Ansonsten hatte er aber keine Ähnlichkeit mit ihm, sondern sah in sich eher das Ebenbild seines Vaters, den er nur von Fotos kannte und der das gleiche schmale Gesicht gehabt hatte, dominiert von einer ausgeprägten geraden Nase und mit einem Grübchen im Kinn. Das dunkelblonde, volle Haar trug er lang im Nacken und bis über die Ohren, sodass es sich auch zu einem kleinen Zopf knoten ließ, was Anna besonders gefallen hatte, ihm selbst indes weniger – ein mittlerweile allzu geschmäcklerisches modisches Statement, wie er fand. Das Auffälligste an seinem Gesicht war der etwas melancholische Blick der tiefliegenden blaugrauen Augen, unter denen sich jetzt deutlich dunkle Schatten zeigten.

Das also bist du, Philipp Kamphausen, sagte er leise zu seinem Spiegelbild und war sofort irritiert davon, dass er die Worte tatsächlich aussprach, statt sie lediglich zu denken.

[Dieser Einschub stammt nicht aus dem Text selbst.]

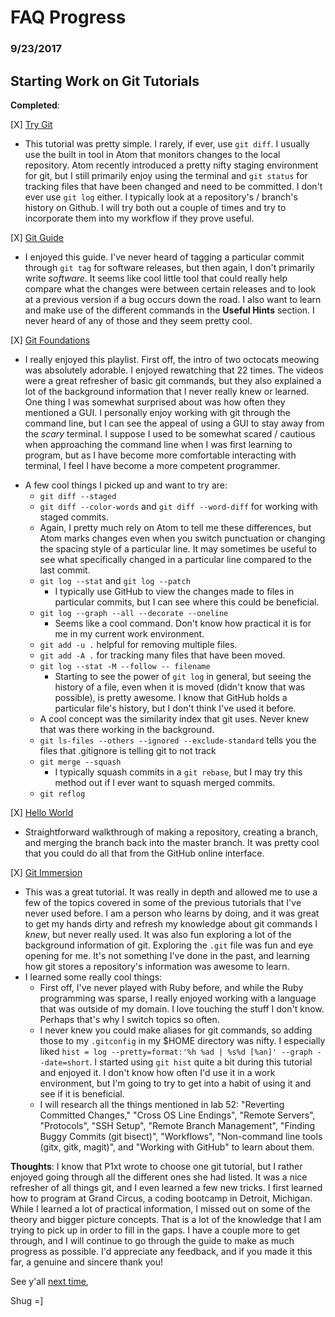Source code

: # FAQ Progress

### 9/23/2017

## Starting Work on Git Tutorials

**Completed**:

[X] [Try Git](https://try.github.io/levels/1/challenges/1)
  * This tutorial was pretty simple. I rarely, if ever, use `git diff`. I usually use the built in tool in Atom that monitors changes to the local repository. Atom recently introduced a pretty nifty staging environment for git, but I still primarily enjoy using the terminal and `git status` for tracking files that have been changed and need to be committed. I don't ever use `git log` either. I typically look at a repository's / branch's history on Github. I will try both out a couple of times and try to incorporate them into my workflow if they prove useful.

[X] [Git Guide](http://rogerdudler.github.io/git-guide/)
  * I enjoyed this guide. I've never heard of tagging a particular commit through `git tag` for software releases, but then again, I don't primarily write *software*. It seems like cool little tool that could really help compare what the changes were between certain releases and to look at a previous version if a bug occurs down the road. I also want to learn and make use of the different commands in the **Useful Hints** section. I never heard of any of those and they seem pretty cool.

[X] [Git Foundations](https://www.youtube.com/playlist?list=PLg7s6cbtAD15G8lNyoaYDuKZSKyJrgwB-)
  * I really enjoyed this playlist. First off, the intro of two octocats meowing was absolutely adorable. I enjoyed rewatching that 22 times. The videos were a great refresher of basic git commands, but they also explained a lot of the background information that I never really knew or learned. One thing I was somewhat surprised about was how often they mentioned a GUI. I personally enjoy working with git through the command line, but I can see the appeal of using a GUI to stay away from the *scary* terminal. I suppose I used to be somewhat scared / cautious when approaching the command line when I was first learning to program, but as I have become more comfortable interacting with terminal, I feel I have become a more competent programmer.
  <!-- ¯\_(ツ)_/¯ -->
  * A few cool things I picked up and want to try are:
    - `git diff --staged`
    - `git diff --color-words` and `git diff --word-diff` for working with staged commits.
     - Again, I pretty much rely on Atom to tell me these differences, but Atom marks changes even when you switch punctuation or changing the spacing style of a particular line. It may sometimes be useful to see what specifically changed in a particular line compared to the last commit.
    - `git log --stat` and `git log --patch`
      - I typically use GitHub to view the changes made to files in particular commits, but I can see where this could be beneficial.
    - `git log --graph --all --decorate --oneline`
      - Seems like a cool command. Don't know how practical it is for me in my current work environment.
    - `git add -u .` helpful for removing multiple files.
    - `git add -A .` for tracking many files that have been moved.
    - `git log --stat -M --follow -- filename`
      - Starting to see the power of `git log` in general, but seeing the history of a file, even when it is moved (didn't know that was possible), is pretty awesome. I know that GitHub holds a particular file's history, but I don't think I've used it before.
    - A cool concept was the similarity index that git uses. Never knew that was there working in the background.
    - `git ls-files --others --ignored --exclude-standard` tells you the files that .gitignore is telling git to not track
    - `git merge --squash`
      - I typically squash commits in a `git rebase`, but I may try this method out if I ever want to squash merged commits.
    - `git reflog`

[X] [Hello World](https://guides.github.com/activities/hello-world/)
  * Straightforward walkthrough of making a repository, creating a branch, and merging the branch back into the master branch. It was pretty cool that you could do all that from the GitHub online interface.

[X] [Git Immersion](http://gitimmersion.com/index.html)
  * This was a great tutorial. It was really in depth and allowed me to use a few of the topics covered in some of the previous tutorials that I've never used before. I am a person who learns by doing, and it was great to get my hands dirty and refresh my knowledge about git commands I *knew*, but never really used. It was also fun exploring a lot of the background information of git. Exploring the `.git` file was fun and eye opening for me. It's not something I've done in the past, and learning how git stores a repository's information was awesome to learn.
  * I learned some really cool things:
    - First off, I've never played with Ruby before, and while the Ruby programming was sparse, I really enjoyed working with a language that was outside of my domain. I love touching the stuff I don't know. Perhaps that's why I switch topics so often.
    - I never knew you could make aliases for git commands, so adding those to my `.gitconfig` in my $HOME directory was nifty. I especially liked `hist = log --pretty=format:'%h %ad | %s%d [%an]' --graph --date=short`. I started using `git hist` quite a bit during this tutorial and enjoyed it. I don't know how often I'd use it in a work environment, but I'm going to try to get into a habit of using it and see if it is beneficial.
	- I will research all the things mentioned in lab 52: "Reverting Committed Changes," "Cross OS Line Endings", "Remote Servers", "Protocols", "SSH Setup", "Remote Branch Management", "Finding Buggy Commits (git bisect)", "Workflows", "Non-command line tools (gitx, gitk, magit)", and "Working with GitHub" to learn about them.

**Thoughts**: I know that P1xt wrote to choose one git tutorial, but I rather enjoyed going through all the different ones she had listed. It was a nice refresher of all things git, and I even learned a few new tricks. I first learned how to program at Grand Circus, a coding bootcamp in Detroit, Michigan. While I learned a lot of practical information, I missed out on some of the theory and bigger picture concepts. That is a lot of the knowledge that I am trying to pick up in order to fill in the gaps. I have a couple more to get through, and I will continue to go through the guide to make as much progress as possible. I'd appreciate any feedback, and if you made it this far, a genuine and sincere thank you!

See y'all [next time](9_24_17.md),

Shug =]
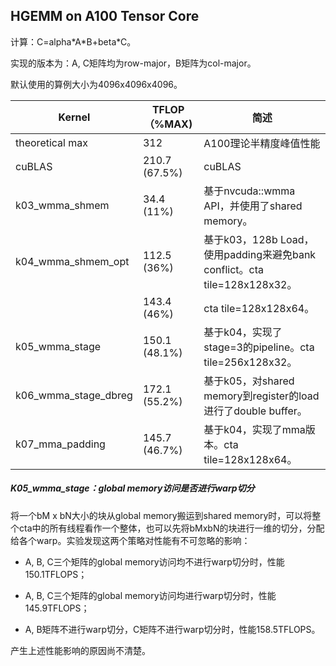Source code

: ##  HGEMM on A100 Tensor Core

计算：C=alpha\*A\*B+beta*C。

实现的版本为：A, C矩阵均为row-major，B矩阵为col-major。

默认使用的算例大小为4096x4096x4096。

| Kernel               | TFLOP（%MAX)  | 简述                                                         |
| -------------------- | ------------- | ------------------------------------------------------------ |
| theoretical max      | 312           | A100理论半精度峰值性能                                       |
| cuBLAS               | 210.7 (67.5%) | cuBLAS                                                       |
| k03_wmma_shmem       | 34.4 (11%)    | 基于nvcuda::wmma API，并使用了shared memory。                |
| k04_wmma_shmem_opt   | 112.5 (36%)   | 基于k03，128b Load，使用padding来避免bank conflict。cta tile=128x128x32。 |
|                      | 143.4 (46%)   | cta tile=128x128x64。                                        |
| k05_wmma_stage       | 150.1 (48.1%) | 基于k04，实现了stage=3的pipeline。cta tile=256x128x32。      |
| k06_wmma_stage_dbreg | 172.1 (55.2%) | 基于k05，对shared memory到register的load进行了double buffer。 |
| k07_mma_padding      | 145.7 (46.7%) | 基于k04，实现了mma版本。cta tile=128x128x64。                |

##### K05_wmma_stage：global memory访问是否进行warp切分

将一个bM x bN大小的块从global memory搬运到shared memory时，可以将整个cta中的所有线程看作一个整体，也可以先将bMxbN的块进行一维的切分，分配给各个warp。实验发现这两个策略对性能有不可忽略的影响：

* A, B, C三个矩阵的global memory访问均不进行warp切分时，性能150.1TFLOPS；

* A, B, C三个矩阵的global memory访问均进行warp切分时，性能145.9TFLOPS；
* A, B矩阵不进行warp切分，C矩阵不进行warp切分时，性能158.5TFLOPS。

产生上述性能影响的原因尚不清楚。

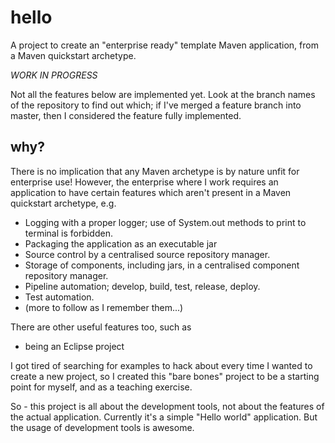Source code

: # hello

A project to create an "enterprise ready" template Maven application, from a Maven quickstart archetype.

*WORK IN PROGRESS*

Not all the features below are implemented yet. Look at the branch names of the repository to find out which; if I've merged a feature branch into master, then I considered the feature fully implemented.

## why?

There is no implication that any Maven archetype is by nature unfit for enterprise use! However, the enterprise where I work requires an application to have certain features which aren't present in a Maven quickstart archetype, e.g.

- Logging with a proper logger; use of System.out methods to print to terminal is forbidden.
- Packaging the application as an executable jar
- Source control by a centralised source repository manager.
- Storage of components, including jars, in a centralised component repository manager.
- Pipeline automation; develop, build, test, release, deploy.
- Test automation.
- (more to follow as I remember them...)

There are other useful features too, such as

- being an Eclipse project

I got tired of searching for examples to hack about every time I wanted to create a new project, so I created this "bare bones" project to be a starting point for myself, and as a teaching exercise.

So - this project is all about the development tools, not about the features of the actual application. Currently it's a simple "Hello world" application. But the usage of development tools is awesome.
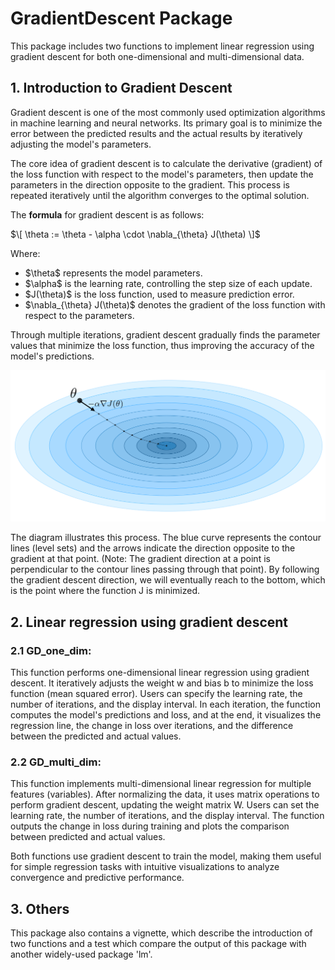 # GradientDescent Package
This package includes two functions to implement linear regression using gradient descent for both one-dimensional and multi-dimensional data.

## 1. Introduction to Gradient Descent
Gradient descent is one of the most commonly used optimization algorithms in machine learning and neural networks. Its primary goal is to minimize the error between the predicted results and the actual results by iteratively adjusting the model's parameters. 

The core idea of gradient descent is to calculate the derivative (gradient) of the loss function with respect to the model's parameters, then update the parameters in the direction opposite to the gradient. This process is repeated iteratively until the algorithm converges to the optimal solution.

The **formula** for gradient descent is as follows:

$\[
\theta := \theta - \alpha \cdot \nabla_{\theta} J(\theta)
\]$

Where:
- $\theta\$ represents the model parameters.
- $\alpha\$ is the learning rate, controlling the step size of each update.
- $J(\theta)\$ is the loss function, used to measure prediction error.
- $\nabla_{\theta} J(\theta)\$ denotes the gradient of the loss function with respect to the parameters.

Through multiple iterations, gradient descent gradually finds the parameter values that minimize the loss function, thus improving the accuracy of the model's predictions.

![Image text](/graphics/gd1.png)

The diagram illustrates this process. The blue curve represents the contour lines (level sets) and the arrows indicate the direction opposite to the gradient at that point. (Note: The gradient direction at a point is perpendicular to the contour lines passing through that point). By following the gradient descent direction, we will eventually reach to the bottom, which is the point where the function J is minimized.

## 2. Linear regression using gradient descent

### 2.1 GD_one_dim:
This function performs one-dimensional linear regression using gradient descent. It iteratively adjusts the weight w and bias b to minimize the loss function (mean squared error). Users can specify the learning rate, the number of iterations, and the display interval. In each iteration, the function computes the model's predictions and loss, and at the end, it visualizes the regression line, the change in loss over iterations, and the difference between the predicted and actual values.

### 2.2 GD_multi_dim:
This function implements multi-dimensional linear regression for multiple features (variables). After normalizing the data, it uses matrix operations to perform gradient descent, updating the weight matrix W. Users can set the learning rate, the number of iterations, and the display interval. The function outputs the change in loss during training and plots the comparison between predicted and actual values.

Both functions use gradient descent to train the model, making them useful for simple regression tasks with intuitive visualizations to analyze convergence and predictive performance.

## 3. Others
This package also contains a vignette, which describe the introduction of two functions and a test which compare the output of this package with another widely-used package 'lm'. 
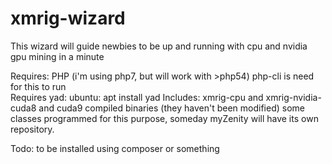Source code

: # xmrig-wizard
This wizard will guide newbies to be up and running with cpu and nvidia gpu mining in a minute

  Requires:
    PHP (i'm using php7, but will work with >php54)
    php-cli is need for this to run    
  Requires yad:
      ubuntu: apt install yad 
  Includes:
      xmrig-cpu and xmrig-nvidia-cuda8 and cuda9 compiled binaries (they haven't been modified)
      some classes programmed for this purpose, someday myZenity will have its own repository.
      
  Todo:
    to be installed using composer or something
  
    
      
      

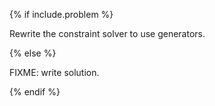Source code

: {% if include.problem %}

Rewrite the constraint solver to use generators.

{% else %}

FIXME: write solution.

{% endif %}
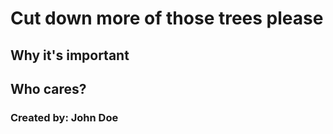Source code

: # Cut down more of those trees please

## Why it's important

## Who cares?


### Created by: John Doe
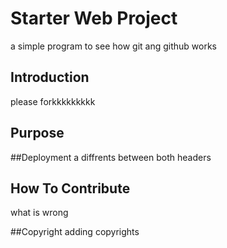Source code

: # Starter Web Project
a simple program to see how git ang github works

## Introduction
please forkkkkkkkkk
## Purpose

##Deployment
a diffrents between both headers
## How To Contribute
what is wrong

##Copyright
adding copyrights
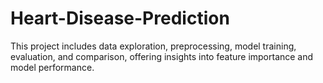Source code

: # Heart-Disease-Prediction
This project includes data exploration, preprocessing, model training, evaluation, and comparison, offering insights into feature importance and model performance.
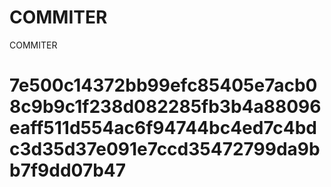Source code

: # COMMITER
COMMITER






# 7e500c14372bb99efc85405e7acb08c9b9c1f238d082285fb3b4a88096eaff511d554ac6f94744bc4ed7c4bdc3d35d37e091e7ccd35472799da9bb7f9dd07b47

Nach dem Duschen und Rasieren wurde er sich des ähnlich irritierenden Umstandes bewusst, dass er seit ungefähr zweiunddreißig Stunden nichts mehr gegessen hatte, aber dennoch keinen Hunger verspürte. Gerade als er in die Küche gehen wollte, um sich etwas zum Frühstück zuzubereiten, klingelte das Festnetztelefon. Es meldete sich ein Mann mit süddeutschem Akzent, der ihm erklärte, er sei Reinhold Bertram, „der Bruder von der Anna“. Man sei von der Polizei über „dieses schreckliche Unglück“ informiert worden. Und jemand müsse sich ja nun „um die Regelung dieser ganzen traurigen Angelegenheiten kümmern“, die Überführung des Leichnams und „all diese Regularien“, und nach Lage der Dinge obliege dies den nächsten Angehörigen, der Familie, „denn schließlich seid ihr zwei ja nicht richtig verheiratet gewesen“. Da den betagten Eltern all dies kaum zuzumuten sei, werde er sich darum kümmern. Er hoffe, das sei ihm recht. Und ob er bei ihm vorbeikommen dürfe, vielleicht heute noch oder, wenn nicht, dann morgen.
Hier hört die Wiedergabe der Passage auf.